If it hurts, do it more often
In our day-to-day work, we'll probably face a challenge or a problem that will be tedious to solve on our own. That's where dependencies come into the equation. Even though they solve our problem at hand, they create a new, subtle one, future maintenance. Even though we didn't develop those dependencies, it becomes our responsibility to maintain them and ensure our product works in accordance.
Updates
It is our responsibility as engineers to watch out for new updates, improvements, changes, and bug fixes. In most cases, our clients or PMs don't know which exact plugin, database, or external libraries we are using so update initiative if needed, should come from us. We should check for updates regularly, otherwise, we can end up in a state where our product malfunctions, gets hard to maintain, or even worse impossible to build.

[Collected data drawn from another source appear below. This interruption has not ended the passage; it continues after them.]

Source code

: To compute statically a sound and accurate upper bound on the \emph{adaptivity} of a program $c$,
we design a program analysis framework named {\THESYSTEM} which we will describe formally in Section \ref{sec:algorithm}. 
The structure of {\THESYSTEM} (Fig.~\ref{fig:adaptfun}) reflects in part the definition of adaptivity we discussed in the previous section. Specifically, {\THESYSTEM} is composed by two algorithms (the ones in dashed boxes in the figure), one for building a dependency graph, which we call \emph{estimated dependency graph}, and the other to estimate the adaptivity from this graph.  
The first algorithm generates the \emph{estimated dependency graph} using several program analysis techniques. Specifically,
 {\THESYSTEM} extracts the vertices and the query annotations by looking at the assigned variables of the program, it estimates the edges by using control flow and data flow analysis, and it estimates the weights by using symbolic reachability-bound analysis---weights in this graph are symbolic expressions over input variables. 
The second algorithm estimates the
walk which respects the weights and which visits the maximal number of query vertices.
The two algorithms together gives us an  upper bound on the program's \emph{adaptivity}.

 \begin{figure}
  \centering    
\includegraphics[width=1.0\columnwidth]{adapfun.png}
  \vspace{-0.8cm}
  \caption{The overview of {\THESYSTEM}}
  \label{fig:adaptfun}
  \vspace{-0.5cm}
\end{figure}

Updating dependencies should be a regular part of our job. According to Martin Fowler frequency reduces the difficulty, which is the main principle of the Continuous Integration practice:
- Smaller changes - postponing the updates makes them much more difficult as the amount of changes increases, but when broken into smaller chunks they compose easily.
- Feedback - we'll get faster feedback for smaller updates, rather than waiting on the QA team to do the whole regression or smoke test of the app.
- Practice - the more often you do it, the easier it gets.
How often?
Depending on the technology you are using, the project you are working on, or the team you are in there will be various approaches to how dependency updates will be tracked. If there is a possibility, some teams will use automated tools like Dependabot, Snyk, or any other similar tool. Other teams, due to technical limitations, will have to fall back to some manual tracking, either through Productive, Jira, or some project status sheets.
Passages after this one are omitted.